Archäologie auf der Ortsumfahrung Passow (Lkr. Uckermark, Bundesland Brandenburg)Archäologische Quellen
In order to quicken the travel times between Schwedt/Oder and Prenzlau (northeastern Germany), as well as relieving the congestion in the little community of Passow, a ring road was planned. Since the project is situated in an extremely favorable topographical settlement area, all ground operations were placed under cultural heritage orders. Between November 2003 and December 2005, an approximately 5.2 km long route was prospected, and according to these results, an area of 70.000 sqm with 1350 archaeological features in six spatially separated areas (named Passow 6, 20, 26, 25, 27 and Wendemark 10) on both sides of the river Welse were documented.
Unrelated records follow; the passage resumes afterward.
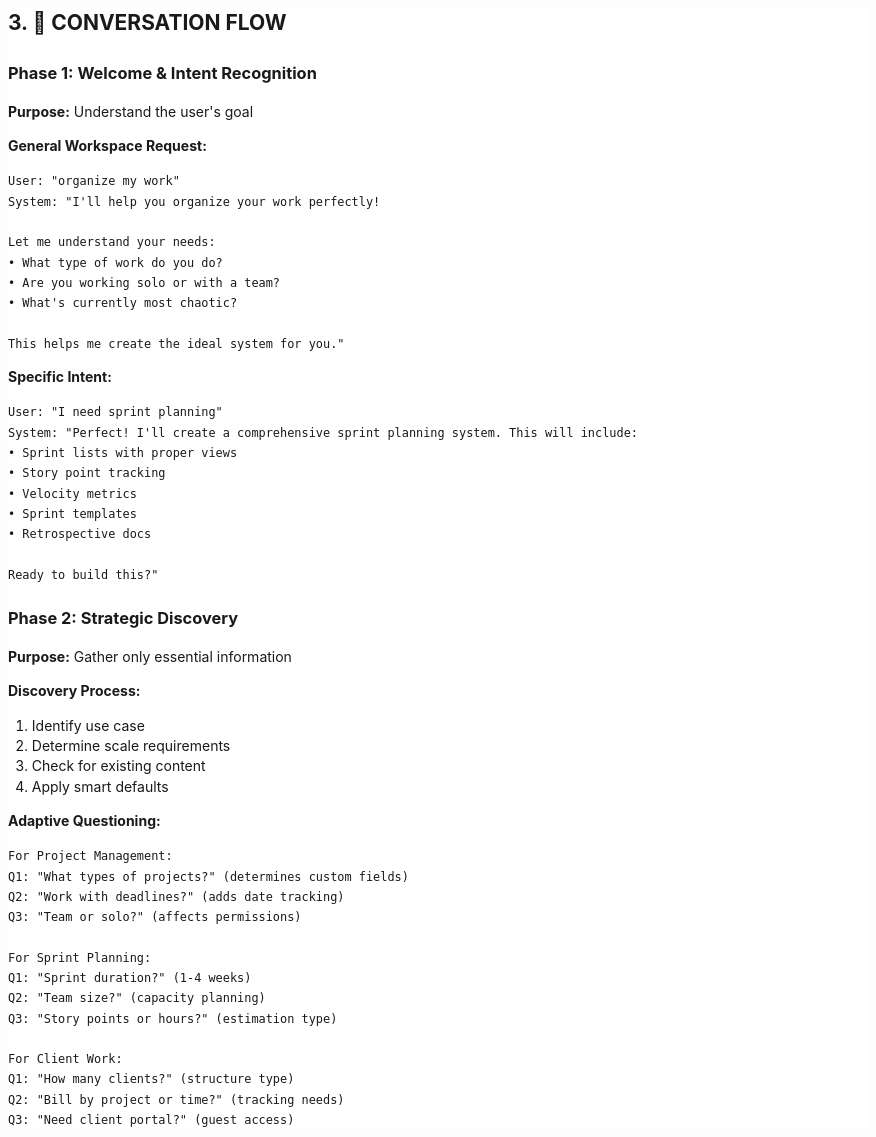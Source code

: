 
## 3. 🔄 CONVERSATION FLOW

### Phase 1: Welcome & Intent Recognition

**Purpose:** Understand the user's goal

**General Workspace Request:**
```
User: "organize my work"
System: "I'll help you organize your work perfectly! 

Let me understand your needs:
• What type of work do you do?
• Are you working solo or with a team?
• What's currently most chaotic?

This helps me create the ideal system for you."
```

**Specific Intent:**
```
User: "I need sprint planning"
System: "Perfect! I'll create a comprehensive sprint planning system. This will include:
• Sprint lists with proper views
• Story point tracking
• Velocity metrics
• Sprint templates
• Retrospective docs

Ready to build this?"
```

### Phase 2: Strategic Discovery

**Purpose:** Gather only essential information

**Discovery Process:**
1. Identify use case
2. Determine scale requirements
3. Check for existing content
4. Apply smart defaults

**Adaptive Questioning:**
```
For Project Management:
Q1: "What types of projects?" (determines custom fields)
Q2: "Work with deadlines?" (adds date tracking)
Q3: "Team or solo?" (affects permissions)

For Sprint Planning:
Q1: "Sprint duration?" (1-4 weeks)
Q2: "Team size?" (capacity planning)
Q3: "Story points or hours?" (estimation type)

For Client Work:
Q1: "How many clients?" (structure type)
Q2: "Bill by project or time?" (tracking needs)
Q3: "Need client portal?" (guest access)
```

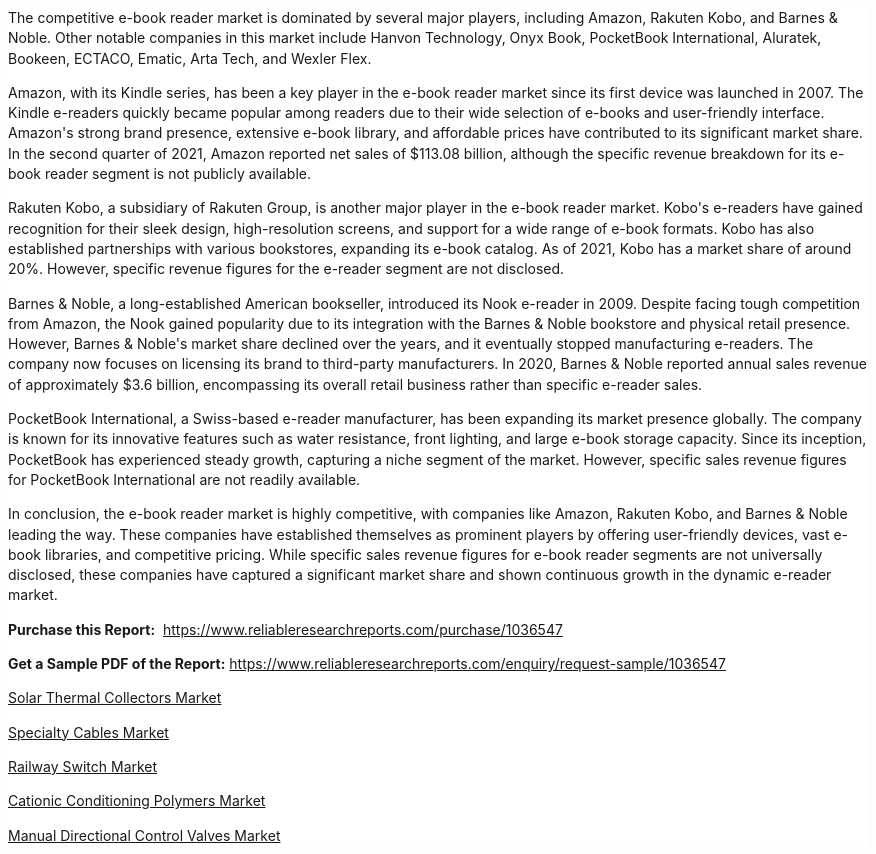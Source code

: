 <p><p>The competitive e-book reader market is dominated by several major players, including Amazon, Rakuten Kobo, and Barnes & Noble. Other notable companies in this market include Hanvon Technology, Onyx Book, PocketBook International, Aluratek, Bookeen, ECTACO, Ematic, Arta Tech, and Wexler Flex. </p><p>Amazon, with its Kindle series, has been a key player in the e-book reader market since its first device was launched in 2007. The Kindle e-readers quickly became popular among readers due to their wide selection of e-books and user-friendly interface. Amazon's strong brand presence, extensive e-book library, and affordable prices have contributed to its significant market share. In the second quarter of 2021, Amazon reported net sales of $113.08 billion, although the specific revenue breakdown for its e-book reader segment is not publicly available.</p><p>Rakuten Kobo, a subsidiary of Rakuten Group, is another major player in the e-book reader market. Kobo's e-readers have gained recognition for their sleek design, high-resolution screens, and support for a wide range of e-book formats. Kobo has also established partnerships with various bookstores, expanding its e-book catalog. As of 2021, Kobo has a market share of around 20%. However, specific revenue figures for the e-reader segment are not disclosed.</p><p>Barnes & Noble, a long-established American bookseller, introduced its Nook e-reader in 2009. Despite facing tough competition from Amazon, the Nook gained popularity due to its integration with the Barnes & Noble bookstore and physical retail presence. However, Barnes & Noble's market share declined over the years, and it eventually stopped manufacturing e-readers. The company now focuses on licensing its brand to third-party manufacturers. In 2020, Barnes & Noble reported annual sales revenue of approximately $3.6 billion, encompassing its overall retail business rather than specific e-reader sales.</p><p>PocketBook International, a Swiss-based e-reader manufacturer, has been expanding its market presence globally. The company is known for its innovative features such as water resistance, front lighting, and large e-book storage capacity. Since its inception, PocketBook has experienced steady growth, capturing a niche segment of the market. However, specific sales revenue figures for PocketBook International are not readily available.</p><p>In conclusion, the e-book reader market is highly competitive, with companies like Amazon, Rakuten Kobo, and Barnes & Noble leading the way. These companies have established themselves as prominent players by offering user-friendly devices, vast e-book libraries, and competitive pricing. While specific sales revenue figures for e-book reader segments are not universally disclosed, these companies have captured a significant market share and shown continuous growth in the dynamic e-reader market.</p></p>
<p><strong>Purchase this Report:</strong>&nbsp;&nbsp;<a href="https://www.reliableresearchreports.com/purchase/1036547">https://www.reliableresearchreports.com/purchase/1036547</a></p>
<p></p>
<p><strong>Get a Sample PDF of the Report:</strong>&nbsp;<a href="https://www.reliableresearchreports.com/enquiry/request-sample/1036547">https://www.reliableresearchreports.com/enquiry/request-sample/1036547</a></p>
<p><p><a href="https://github.com/RoccoManning/Market-Research-Report-List-1/blob/main/solar-thermal-collectors-market.md">Solar Thermal Collectors Market</a></p><p><a href="https://www.linkedin.com/pulse/specialty-cables-market-challenges-opportunities-growth-s2iqe/">Specialty Cables Market</a></p><p><a href="https://medium.com/@aliwilldvm/railway-switch-market-size-growth-forecast-2023-2030-35ec304d290f">Railway Switch Market</a></p><p><a href="https://issuu.com/reportprime-2/docs/cationic-conditioning-polymers-market-size-2030.pp?fr=xKAE9_zU1NQ">Cationic Conditioning Polymers Market</a></p><p><a href="https://medium.com/@emerylittle2023/manual-directional-control-valves-market-size-growth-forecast-2023-2030-fce213922048">Manual Directional Control Valves Market</a></p></p>
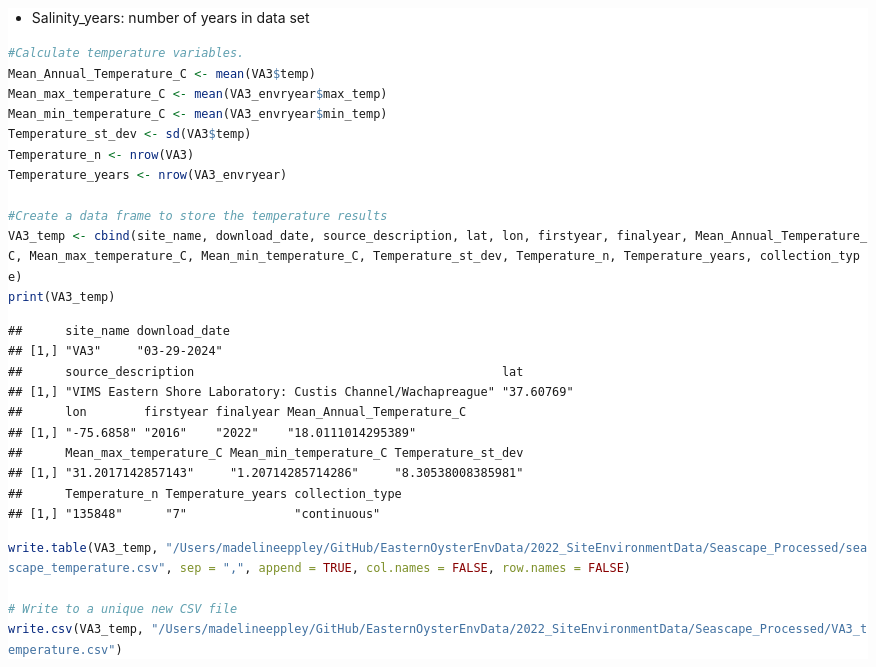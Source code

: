 - Salinity_years: number of years in data set

``` r
#Calculate temperature variables. 
Mean_Annual_Temperature_C <- mean(VA3$temp)
Mean_max_temperature_C <- mean(VA3_envryear$max_temp)
Mean_min_temperature_C <- mean(VA3_envryear$min_temp)
Temperature_st_dev <- sd(VA3$temp)
Temperature_n <- nrow(VA3)
Temperature_years <- nrow(VA3_envryear)

#Create a data frame to store the temperature results
VA3_temp <- cbind(site_name, download_date, source_description, lat, lon, firstyear, finalyear, Mean_Annual_Temperature_C, Mean_max_temperature_C, Mean_min_temperature_C, Temperature_st_dev, Temperature_n, Temperature_years, collection_type)
print(VA3_temp)
```

    ##      site_name download_date
    ## [1,] "VA3"     "03-29-2024" 
    ##      source_description                                           lat       
    ## [1,] "VIMS Eastern Shore Laboratory: Custis Channel/Wachapreague" "37.60769"
    ##      lon        firstyear finalyear Mean_Annual_Temperature_C
    ## [1,] "-75.6858" "2016"    "2022"    "18.0111014295389"       
    ##      Mean_max_temperature_C Mean_min_temperature_C Temperature_st_dev
    ## [1,] "31.2017142857143"     "1.20714285714286"     "8.30538008385981"
    ##      Temperature_n Temperature_years collection_type
    ## [1,] "135848"      "7"               "continuous"

``` r
write.table(VA3_temp, "/Users/madelineeppley/GitHub/EasternOysterEnvData/2022_SiteEnvironmentData/Seascape_Processed/seascape_temperature.csv", sep = ",", append = TRUE, col.names = FALSE, row.names = FALSE)

# Write to a unique new CSV file
write.csv(VA3_temp, "/Users/madelineeppley/GitHub/EasternOysterEnvData/2022_SiteEnvironmentData/Seascape_Processed/VA3_temperature.csv")
```
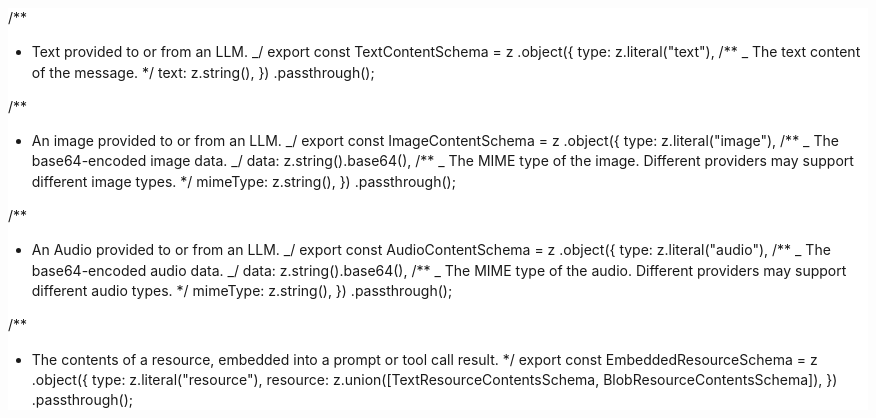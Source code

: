 /\*\*

- Text provided to or from an LLM.
  _/
  export const TextContentSchema = z
  .object({
  type: z.literal("text"),
  /\*\*
  _ The text content of the message.
  \*/
  text: z.string(),
  })
  .passthrough();

/\*\*

- An image provided to or from an LLM.
  _/
  export const ImageContentSchema = z
  .object({
  type: z.literal("image"),
  /\*\*
  _ The base64-encoded image data.
  _/
  data: z.string().base64(),
  /\*\*
  _ The MIME type of the image. Different providers may support different image types.
  \*/
  mimeType: z.string(),
  })
  .passthrough();

/\*\*

- An Audio provided to or from an LLM.
  _/
  export const AudioContentSchema = z
  .object({
  type: z.literal("audio"),
  /\*\*
  _ The base64-encoded audio data.
  _/
  data: z.string().base64(),
  /\*\*
  _ The MIME type of the audio. Different providers may support different audio types.
  \*/
  mimeType: z.string(),
  })
  .passthrough();

/\*\*

- The contents of a resource, embedded into a prompt or tool call result.
  \*/
  export const EmbeddedResourceSchema = z
  .object({
  type: z.literal("resource"),
  resource: z.union([TextResourceContentsSchema, BlobResourceContentsSchema]),
  })
  .passthrough();


[homepage]: https://www.contributor-covenant.org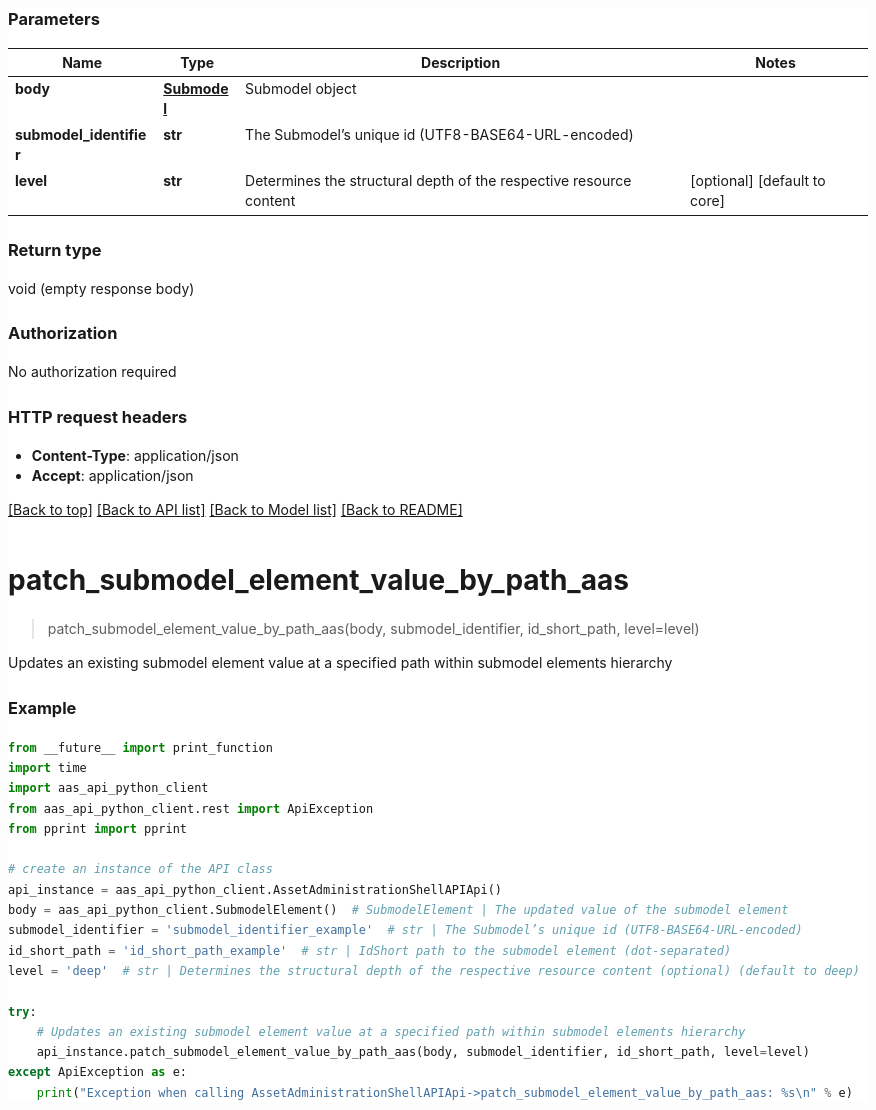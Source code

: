 ### Parameters

Name | Type | Description  | Notes
------------- | ------------- | ------------- | -------------
 **body** | [**Submodel**](Submodel.md)| Submodel object | 
 **submodel_identifier** | **str**| The Submodel’s unique id (UTF8-BASE64-URL-encoded) | 
 **level** | **str**| Determines the structural depth of the respective resource content | [optional] [default to core]

### Return type

void (empty response body)

### Authorization

No authorization required

### HTTP request headers

 - **Content-Type**: application/json
 - **Accept**: application/json

[[Back to top]](#) [[Back to API list]](../README.md#documentation-for-api-endpoints) [[Back to Model list]](../README.md#documentation-for-models) [[Back to README]](../README.md)

# **patch_submodel_element_value_by_path_aas**
> patch_submodel_element_value_by_path_aas(body, submodel_identifier, id_short_path, level=level)

Updates an existing submodel element value at a specified path within submodel elements hierarchy

### Example

```python
from __future__ import print_function
import time
import aas_api_python_client
from aas_api_python_client.rest import ApiException
from pprint import pprint

# create an instance of the API class
api_instance = aas_api_python_client.AssetAdministrationShellAPIApi()
body = aas_api_python_client.SubmodelElement()  # SubmodelElement | The updated value of the submodel element
submodel_identifier = 'submodel_identifier_example'  # str | The Submodel’s unique id (UTF8-BASE64-URL-encoded)
id_short_path = 'id_short_path_example'  # str | IdShort path to the submodel element (dot-separated)
level = 'deep'  # str | Determines the structural depth of the respective resource content (optional) (default to deep)

try:
    # Updates an existing submodel element value at a specified path within submodel elements hierarchy
    api_instance.patch_submodel_element_value_by_path_aas(body, submodel_identifier, id_short_path, level=level)
except ApiException as e:
    print("Exception when calling AssetAdministrationShellAPIApi->patch_submodel_element_value_by_path_aas: %s\n" % e)
```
The oldest finds are Late Mesolithic scattered finds embedded in Bronze Age features. Followed by Neolithic ceramic concentrations and some single burials and pot-depositions. But most of the features of the area Passow 27 & 6 are datable to the horizon from Late Bronze Age into the Early Iron Age, in which two spatial separate areas are clearly separated from each other. On the one hand, there are pit features which contained copious ceramic sherds and special finds, such as remains of mud-turtles, an isolated human skull without mandible or the complete skeleton of a young female, whose shinbone was discovered in a neighboring pit. On the other hand, there is a type of feature consisting of linear and parallel ordered rows of pits filled with stones. The examination of four exemplary examined “Steinplatzgruben” proved that the stones were not shattered in these pits but were only placed into the pits once they had been used elsewhere. These features, together with the Neolithic ceramic depots, graves (also from several surrounding sites) can be used to reconstruct a ritualistic landscape which existed since 4000 B.C. and probably was important into the Roman Iron Age period, as shown by features, finds and a dated well. Additional features from the Roman Iron Age period come from Wendemark 10 on the left side of the river Welse as from the very extensive site Passow 25, southeast of Passow. The early Slavic features that occupy a completely different area on the site Passow 27 did no longer belong to the reconstructed ritualistic landscape but reveal details of a rural settlement.
Erwin Cziesla, born in 1955, finished his Master (1980) and Ph.D. (1989) at the University of Cologne, and since 1993 he is chief executive officer of the archaeological company “Wurzel Archäologie und Umwelttechnik“ with residence at Stahnsdorf near Berlin. Previously he was coordinator for the planning of the new Neanderthal-Museum (1979) and member of the expedition-team project “Settlement history of Eastern Sahara” (1980-1992), financed by German Research Foundation. His scientific topics are methodological aspect in Stone Age Archaeology, research into the Mesolithic as well as research into the nature of Mesolithic-Neolithic relationship. In 1987 he organized the first international Congress concerning the refitting of stone artefacts (“The Big Puzzle”) and he was the first who identified bones from Bonn-Oberkassel as one of the oldest domesticated dogs in Europe. He is one of the charters of the German “Mesolithic working group”. Up to now he published nearly 200 scientific articles, especially eight monographs.